### YOUR TASK
All of the lines below need to be copied exactly, apart from the pictures.

[Source records]

+--

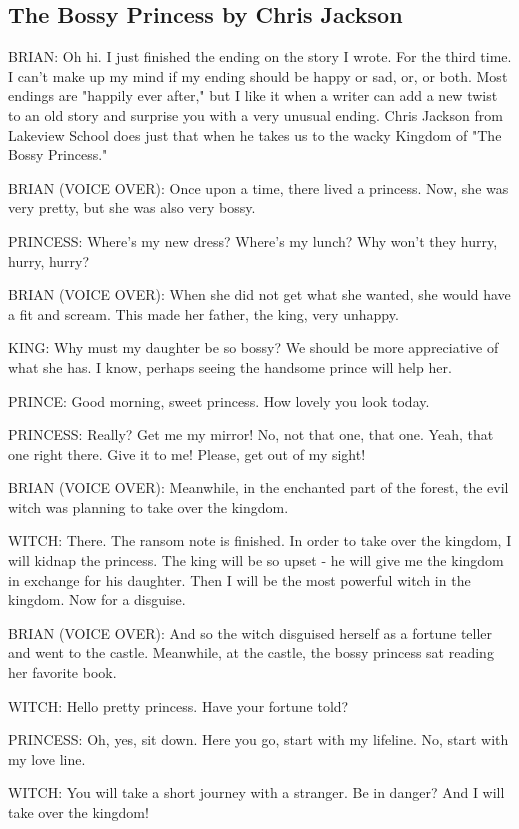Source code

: \subsection{The Bossy Princess by Chris Jackson}

BRIAN:
Oh hi.
I just finished the ending on the story I wrote.
For the third time.
I can't make up my mind if my ending should be happy or sad, or, or both.
Most endings are "happily ever after," but I like it when a writer can add a new twist to an old story and surprise you with a very unusual ending.
Chris Jackson from Lakeview School does just that when he takes us to the wacky Kingdom of "The Bossy Princess."

BRIAN (VOICE OVER):
Once upon a time, there lived a princess.
Now, she was very pretty, but she was also very bossy.

PRINCESS:
Where's my new dress?
Where's my lunch?
Why won't they hurry, hurry, hurry?

BRIAN (VOICE OVER):
When she did not get what she wanted, she would have a fit and scream.
This made her father, the king, very unhappy.

KING:
Why must my daughter be so bossy?
We should be more appreciative of what she has.
I know, perhaps seeing the handsome prince will help her.

PRINCE:
Good morning, sweet princess.
How lovely you look today.

PRINCESS:
Really?
Get me my mirror!
No, not that one, that one.
Yeah, that one right there. Give it to me!
Please, get out of my sight!

BRIAN (VOICE OVER):
Meanwhile, in the enchanted part of the forest, the evil witch was planning to take over the kingdom.

WITCH:
There.
The ransom note is finished.
In order to take over the kingdom, I will kidnap the princess.
The king will be so upset - he will give me the kingdom in exchange for his daughter.
Then I will be the most powerful witch in the kingdom.
Now for a disguise.

BRIAN (VOICE OVER):
And so the witch disguised herself as a fortune teller and went to the castle.
Meanwhile, at the castle, the bossy princess sat reading her favorite book.

WITCH:
Hello pretty princess.
Have your fortune told?

PRINCESS:
Oh, yes, sit down.
Here you go, start with my lifeline.
No, start with my love line.

WITCH:
You will take a short journey with a stranger.
Be in danger?
And I will take over the kingdom!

+--

### EXERCISE RESPONSE
Source code

: \subsection{The Bossy Princess by Chris Jackson}

BRIAN:
Oh hi.
I just finished the ending on the story I wrote.
For the third time.
I can't make up my mind if my ending should be happy or sad, or, or both.
Most endings are "happily ever after," but I like it when a writer can add a new twist to an old story and surprise you with a very unusual ending.
Chris Jackson from Lakeview School does just that when he takes us to the wacky Kingdom of "The Bossy Princess."

BRIAN (VOICE OVER):
Once upon a time, there lived a princess.
Now, she was very pretty, but she was also very bossy.

PRINCESS:
Where's my new dress?
Where's my lunch?
Why won't they hurry, hurry, hurry?

BRIAN (VOICE OVER):
When she did not get what she wanted, she would have a fit and scream.
This made her father, the king, very unhappy.

KING:
Why must my daughter be so bossy?
We should be more appreciative of what she has.
I know, perhaps seeing the handsome prince will help her.

PRINCE:
Good morning, sweet princess.
How lovely you look today.

PRINCESS:
Really?
Get me my mirror!
No, not that one, that one.
Yeah, that one right there. Give it to me!
Please, get out of my sight!

BRIAN (VOICE OVER):
Meanwhile, in the enchanted part of the forest, the evil witch was planning to take over the kingdom.

WITCH:
There.
The ransom note is finished.
In order to take over the kingdom, I will kidnap the princess.
The king will be so upset - he will give me the kingdom in exchange for his daughter.
Then I will be the most powerful witch in the kingdom.
Now for a disguise.

BRIAN (VOICE OVER):
And so the witch disguised herself as a fortune teller and went to the castle.
Meanwhile, at the castle, the bossy princess sat reading her favorite book.

WITCH:
Hello pretty princess.
Have your fortune told?

PRINCESS:
Oh, yes, sit down.
Here you go, start with my lifeline.
No, start with my love line.

WITCH:
You will take a short journey with a stranger.
Be in danger?
And I will take over the kingdom!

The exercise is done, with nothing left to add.